BEGIN STUDY MATERIAL
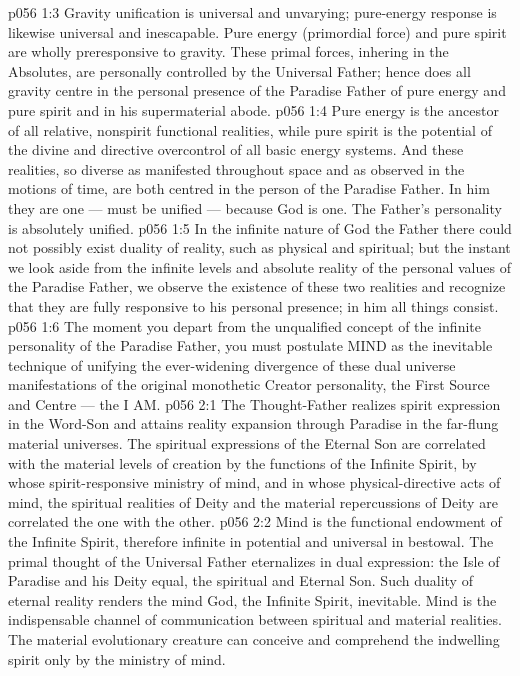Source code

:\vs p056 1:3 Gravity unification is universal and unvarying; pure\hyp{}energy response is likewise universal and inescapable. Pure energy (primordial force) and pure spirit are wholly preresponsive to gravity. These primal forces, inhering in the Absolutes, are personally controlled by the Universal Father; hence does all gravity centre in the personal presence of the Paradise Father of pure energy and pure spirit and in his supermaterial abode.
\vs p056 1:4 \pc Pure energy is the ancestor of all relative, nonspirit functional realities, while pure spirit is the potential of the divine and directive overcontrol of all basic energy systems. And these realities, so diverse as manifested throughout space and as observed in the motions of time, are both centred in the person of the Paradise Father. In him they are one --- must be unified --- because God is one. The Father’s personality is absolutely unified.
\vs p056 1:5 In the infinite nature of God the Father there could not possibly exist duality of reality, such as physical and spiritual; but the instant we look aside from the infinite levels and absolute reality of the personal values of the Paradise Father, we observe the existence of these two realities and recognize that they are fully responsive to his personal presence; in him all things consist.
\vs p056 1:6 The moment you depart from the unqualified concept of the infinite personality of the Paradise Father, you must postulate MIND as the inevitable technique of unifying the ever\hyp{}widening divergence of these dual universe manifestations of the original monothetic Creator personality, the First Source and Centre --- the I AM.
\vs p056 2:1 The Thought\hyp{}Father realizes spirit expression in the Word\hyp{}Son and attains reality expansion through Paradise in the far\hyp{}flung material universes. The spiritual expressions of the Eternal Son are correlated with the material levels of creation by the functions of the Infinite Spirit, by whose spirit\hyp{}responsive ministry of mind, and in whose physical\hyp{}directive acts of mind, the spiritual realities of Deity and the material repercussions of Deity are correlated the one with the other.
\vs p056 2:2 Mind is the functional endowment of the Infinite Spirit, therefore infinite in potential and universal in bestowal. The primal thought of the Universal Father eternalizes in dual expression: the Isle of Paradise and his Deity equal, the spiritual and Eternal Son. Such duality of eternal reality renders the mind God, the Infinite Spirit, inevitable. Mind is the indispensable channel of communication between spiritual and material realities. The material evolutionary creature can conceive and comprehend the indwelling spirit only by the ministry of mind.
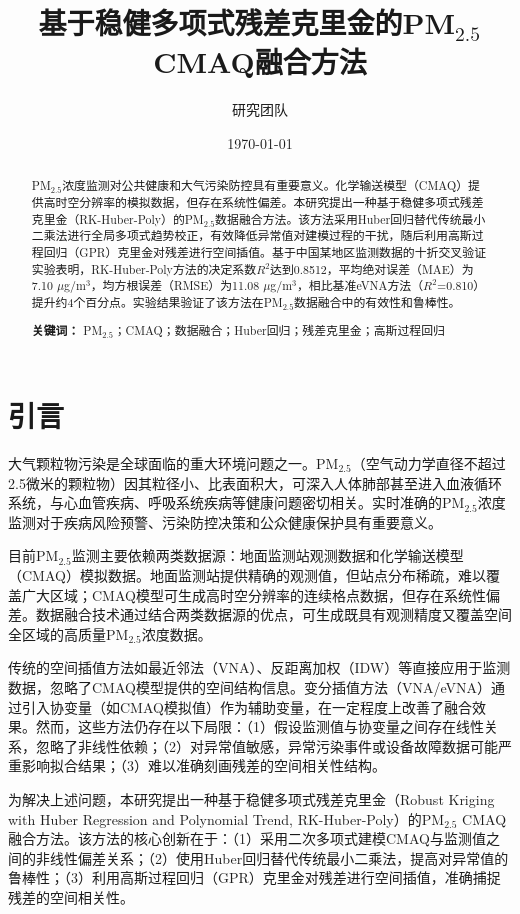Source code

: \documentclass[UTF8, a4paper, 12pt]{article}
\title{基于稳健多项式残差克里金的PM$_{2.5}$ CMAQ融合方法}
\author{研究团队}
\date{\today}
\begin{document}
\maketitle

\begin{abstract}
PM$_{2.5}$浓度监测对公共健康和大气污染防控具有重要意义。化学输送模型（CMAQ）提供高时空分辨率的模拟数据，但存在系统性偏差。本研究提出一种基于稳健多项式残差克里金（RK-Huber-Poly）的PM$_{2.5}$数据融合方法。该方法采用Huber回归替代传统最小二乘法进行全局多项式趋势校正，有效降低异常值对建模过程的干扰，随后利用高斯过程回归（GPR）克里金对残差进行空间插值。基于中国某地区监测数据的十折交叉验证实验表明，RK-Huber-Poly方法的决定系数$R^2$达到0.8512，平均绝对误差（MAE）为7.10 $\mu$g/m$^3$，均方根误差（RMSE）为11.08 $\mu$g/m$^3$，相比基准eVNA方法（$R^2$=0.810）提升约4个百分点。实验结果验证了该方法在PM$_{2.5}$数据融合中的有效性和鲁棒性。

\textbf{关键词：} PM$_{2.5}$；CMAQ；数据融合；Huber回归；残差克里金；高斯过程回归
\end{abstract}

\section{引言}

大气颗粒物污染是全球面临的重大环境问题之一。PM$_{2.5}$（空气动力学直径不超过2.5微米的颗粒物）因其粒径小、比表面积大，可深入人体肺部甚至进入血液循环系统，与心血管疾病、呼吸系统疾病等健康问题密切相关。实时准确的PM$_{2.5}$浓度监测对于疾病风险预警、污染防控决策和公众健康保护具有重要意义。

目前PM$_{2.5}$监测主要依赖两类数据源：地面监测站观测数据和化学输送模型（CMAQ）模拟数据。地面监测站提供精确的观测值，但站点分布稀疏，难以覆盖广大区域；CMAQ模型可生成高时空分辨率的连续格点数据，但存在系统性偏差。数据融合技术通过结合两类数据源的优点，可生成既具有观测精度又覆盖空间全区域的高质量PM$_{2.5}$浓度数据。

传统的空间插值方法如最近邻法（VNA）、反距离加权（IDW）等直接应用于监测数据，忽略了CMAQ模型提供的空间结构信息。变分插值方法（VNA/eVNA）通过引入协变量（如CMAQ模拟值）作为辅助变量，在一定程度上改善了融合效果。然而，这些方法仍存在以下局限：（1）假设监测值与协变量之间存在线性关系，忽略了非线性依赖；（2）对异常值敏感，异常污染事件或设备故障数据可能严重影响拟合结果；（3）难以准确刻画残差的空间相关性结构。

为解决上述问题，本研究提出一种基于稳健多项式残差克里金（Robust Kriging with Huber Regression and Polynomial Trend, RK-Huber-Poly）的PM$_{2.5}$ CMAQ融合方法。该方法的核心创新在于：（1）采用二次多项式建模CMAQ与监测值之间的非线性偏差关系；（2）使用Huber回归替代传统最小二乘法，提高对异常值的鲁棒性；（3）利用高斯过程回归（GPR）克里金对残差进行空间插值，准确捕捉残差的空间相关性。
\end{document}
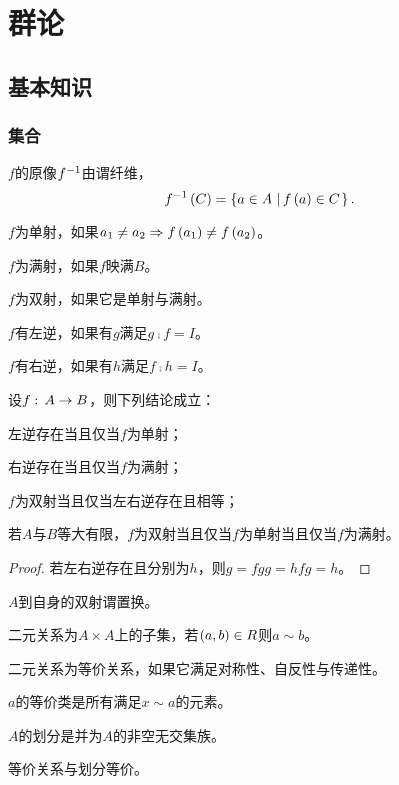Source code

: \documentclass{ctexrep}
\begin{document}
\chapter{群论}
\section{基本知识}
\subsection{集合}
\begin{definition}
  $f$的原像$f^{-1}$由谓纤维，
  \[ f^{-1}\left(C\right) = \left\{a\in A \, \left| \, f\left(a\right)\in C \right.\right\}. \]
\end{definition}
\begin{definition}
  $f$为单射，如果$a_1\neq a_2 \Rightarrow f\left(a_1\right)\neq f\left(a_2\right)$。
\end{definition}
\begin{definition}
  $f$为满射，如果$f$映满$B$。
\end{definition}
\begin{definition}
  $f$为双射，如果它是单射与满射。
\end{definition}
\begin{definition}
  $f$有左逆，如果有$g$满足$g\comp f = I$。
\end{definition}
\begin{definition}
  $f$有右逆，如果有$h$满足$f\comp h = I$。
\end{definition}
\begin{theorem}
设$f:\, A \rightarrow B$，则下列结论成立：
\begin{cenum}
\item 左逆存在当且仅当$f$为单射；
\item 右逆存在当且仅当$f$为满射；
\item $f$为双射当且仅当左右逆存在且相等；
\item 若$A$与$B$等大有限，$f$为双射当且仅当$f$为单射当且仅当$f$为满射。
\end{cenum}
\end{theorem}
\begin{proof}
若左右逆存在且分别为$h$，则$g=fgg=hfg=h$。
\end{proof}
\begin{definition}
$A$到自身的双射谓置换。
\end{definition}
\begin{definition}
二元关系为$A\times A$上的子集，若$\left(a,b\right)\in R$则$a\sim b$。
\end{definition}
\begin{definition}
二元关系为等价关系，如果它满足对称性、自反性与传递性。
\end{definition}
\begin{definition}
$a$的等价类是所有满足$x\sim a$的元素。
\end{definition}
\begin{definition}
$A$的划分是并为$A$的非空无交集族。
\end{definition}
\begin{theorem}
等价关系与划分等价。
\end{theorem}
\end{document}
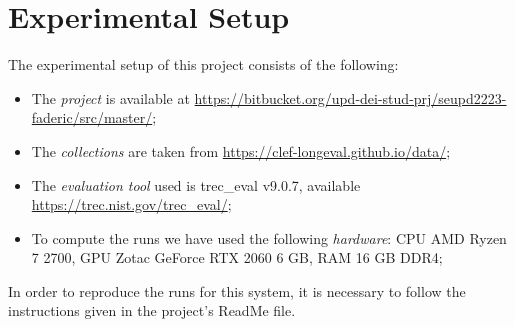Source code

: \section{Experimental Setup}
\label{sec:setup}

The experimental setup of this project consists of the following:
\begin{itemize}
    \item The \emph{project} is available at \url{https://bitbucket.org/upd-dei-stud-prj/seupd2223-faderic/src/master/};
    \item The \emph{collections} are taken from \url{https://clef-longeval.github.io/data/};
    \item The \emph{evaluation tool} used is trec\_eval v9.0.7, available \url{https://trec.nist.gov/trec_eval/};
    \item To compute the runs we have used the following \emph{hardware}: CPU AMD Ryzen 7 2700, GPU Zotac GeForce RTX 2060 6 GB, RAM 16 GB DDR4;
\end{itemize}

In order to reproduce the runs for this system, it is necessary to follow the instructions given in the project's ReadMe file.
END STUDY MATERIAL
[PROBLEM] Would you copy all the material exactly, dropping the pictures?

[ANSWER SECTION]
Source code

:\vs p056 1:3 Gravity unification is universal and unvarying; pure\hyp{}energy response is likewise universal and inescapable. Pure energy (primordial force) and pure spirit are wholly preresponsive to gravity. These primal forces, inhering in the Absolutes, are personally controlled by the Universal Father; hence does all gravity centre in the personal presence of the Paradise Father of pure energy and pure spirit and in his supermaterial abode.
\vs p056 1:4 \pc Pure energy is the ancestor of all relative, nonspirit functional realities, while pure spirit is the potential of the divine and directive overcontrol of all basic energy systems. And these realities, so diverse as manifested throughout space and as observed in the motions of time, are both centred in the person of the Paradise Father. In him they are one --- must be unified --- because God is one. The Father’s personality is absolutely unified.
\vs p056 1:5 In the infinite nature of God the Father there could not possibly exist duality of reality, such as physical and spiritual; but the instant we look aside from the infinite levels and absolute reality of the personal values of the Paradise Father, we observe the existence of these two realities and recognize that they are fully responsive to his personal presence; in him all things consist.
\vs p056 1:6 The moment you depart from the unqualified concept of the infinite personality of the Paradise Father, you must postulate MIND as the inevitable technique of unifying the ever\hyp{}widening divergence of these dual universe manifestations of the original monothetic Creator personality, the First Source and Centre --- the I AM.
\vs p056 2:1 The Thought\hyp{}Father realizes spirit expression in the Word\hyp{}Son and attains reality expansion through Paradise in the far\hyp{}flung material universes. The spiritual expressions of the Eternal Son are correlated with the material levels of creation by the functions of the Infinite Spirit, by whose spirit\hyp{}responsive ministry of mind, and in whose physical\hyp{}directive acts of mind, the spiritual realities of Deity and the material repercussions of Deity are correlated the one with the other.
\vs p056 2:2 Mind is the functional endowment of the Infinite Spirit, therefore infinite in potential and universal in bestowal. The primal thought of the Universal Father eternalizes in dual expression: the Isle of Paradise and his Deity equal, the spiritual and Eternal Son. Such duality of eternal reality renders the mind God, the Infinite Spirit, inevitable. Mind is the indispensable channel of communication between spiritual and material realities. The material evolutionary creature can conceive and comprehend the indwelling spirit only by the ministry of mind.
Source code

: \documentclass[UTF8, a4paper, 12pt]{article}
\title{基于稳健多项式残差克里金的PM$_{2.5}$ CMAQ融合方法}
\author{研究团队}
\date{\today}
\begin{document}
\maketitle

\begin{abstract}
PM$_{2.5}$浓度监测对公共健康和大气污染防控具有重要意义。化学输送模型（CMAQ）提供高时空分辨率的模拟数据，但存在系统性偏差。本研究提出一种基于稳健多项式残差克里金（RK-Huber-Poly）的PM$_{2.5}$数据融合方法。该方法采用Huber回归替代传统最小二乘法进行全局多项式趋势校正，有效降低异常值对建模过程的干扰，随后利用高斯过程回归（GPR）克里金对残差进行空间插值。基于中国某地区监测数据的十折交叉验证实验表明，RK-Huber-Poly方法的决定系数$R^2$达到0.8512，平均绝对误差（MAE）为7.10 $\mu$g/m$^3$，均方根误差（RMSE）为11.08 $\mu$g/m$^3$，相比基准eVNA方法（$R^2$=0.810）提升约4个百分点。实验结果验证了该方法在PM$_{2.5}$数据融合中的有效性和鲁棒性。

\textbf{关键词：} PM$_{2.5}$；CMAQ；数据融合；Huber回归；残差克里金；高斯过程回归
\end{abstract}

\section{引言}

大气颗粒物污染是全球面临的重大环境问题之一。PM$_{2.5}$（空气动力学直径不超过2.5微米的颗粒物）因其粒径小、比表面积大，可深入人体肺部甚至进入血液循环系统，与心血管疾病、呼吸系统疾病等健康问题密切相关。实时准确的PM$_{2.5}$浓度监测对于疾病风险预警、污染防控决策和公众健康保护具有重要意义。

目前PM$_{2.5}$监测主要依赖两类数据源：地面监测站观测数据和化学输送模型（CMAQ）模拟数据。地面监测站提供精确的观测值，但站点分布稀疏，难以覆盖广大区域；CMAQ模型可生成高时空分辨率的连续格点数据，但存在系统性偏差。数据融合技术通过结合两类数据源的优点，可生成既具有观测精度又覆盖空间全区域的高质量PM$_{2.5}$浓度数据。

传统的空间插值方法如最近邻法（VNA）、反距离加权（IDW）等直接应用于监测数据，忽略了CMAQ模型提供的空间结构信息。变分插值方法（VNA/eVNA）通过引入协变量（如CMAQ模拟值）作为辅助变量，在一定程度上改善了融合效果。然而，这些方法仍存在以下局限：（1）假设监测值与协变量之间存在线性关系，忽略了非线性依赖；（2）对异常值敏感，异常污染事件或设备故障数据可能严重影响拟合结果；（3）难以准确刻画残差的空间相关性结构。

为解决上述问题，本研究提出一种基于稳健多项式残差克里金（Robust Kriging with Huber Regression and Polynomial Trend, RK-Huber-Poly）的PM$_{2.5}$ CMAQ融合方法。该方法的核心创新在于：（1）采用二次多项式建模CMAQ与监测值之间的非线性偏差关系；（2）使用Huber回归替代传统最小二乘法，提高对异常值的鲁棒性；（3）利用高斯过程回归（GPR）克里金对残差进行空间插值，准确捕捉残差的空间相关性。
\end{document}
Source code

: \documentclass{ctexrep}
\begin{document}
\chapter{群论}
\section{基本知识}
\subsection{集合}
\begin{definition}
  $f$的原像$f^{-1}$由谓纤维，
  \[ f^{-1}\left(C\right) = \left\{a\in A \, \left| \, f\left(a\right)\in C \right.\right\}. \]
\end{definition}
\begin{definition}
  $f$为单射，如果$a_1\neq a_2 \Rightarrow f\left(a_1\right)\neq f\left(a_2\right)$。
\end{definition}
\begin{definition}
  $f$为满射，如果$f$映满$B$。
\end{definition}
\begin{definition}
  $f$为双射，如果它是单射与满射。
\end{definition}
\begin{definition}
  $f$有左逆，如果有$g$满足$g\comp f = I$。
\end{definition}
\begin{definition}
  $f$有右逆，如果有$h$满足$f\comp h = I$。
\end{definition}
\begin{theorem}
设$f:\, A \rightarrow B$，则下列结论成立：
\begin{cenum}
\item 左逆存在当且仅当$f$为单射；
\item 右逆存在当且仅当$f$为满射；
\item $f$为双射当且仅当左右逆存在且相等；
\item 若$A$与$B$等大有限，$f$为双射当且仅当$f$为单射当且仅当$f$为满射。
\end{cenum}
\end{theorem}
\begin{proof}
若左右逆存在且分别为$h$，则$g=fgg=hfg=h$。
\end{proof}
\begin{definition}
$A$到自身的双射谓置换。
\end{definition}
\begin{definition}
二元关系为$A\times A$上的子集，若$\left(a,b\right)\in R$则$a\sim b$。
\end{definition}
\begin{definition}
二元关系为等价关系，如果它满足对称性、自反性与传递性。
\end{definition}
\begin{definition}
$a$的等价类是所有满足$x\sim a$的元素。
\end{definition}
\begin{definition}
$A$的划分是并为$A$的非空无交集族。
\end{definition}
\begin{theorem}
等价关系与划分等价。
\end{theorem}
\end{document}
Source code

: \section{Experimental Setup}
\label{sec:setup}

The experimental setup of this project consists of the following:
\begin{itemize}
    \item The \emph{project} is available at \url{https://bitbucket.org/upd-dei-stud-prj/seupd2223-faderic/src/master/};
    \item The \emph{collections} are taken from \url{https://clef-longeval.github.io/data/};
    \item The \emph{evaluation tool} used is trec\_eval v9.0.7, available \url{https://trec.nist.gov/trec_eval/};
    \item To compute the runs we have used the following \emph{hardware}: CPU AMD Ryzen 7 2700, GPU Zotac GeForce RTX 2060 6 GB, RAM 16 GB DDR4;
\end{itemize}

In order to reproduce the runs for this system, it is necessary to follow the instructions given in the project's ReadMe file.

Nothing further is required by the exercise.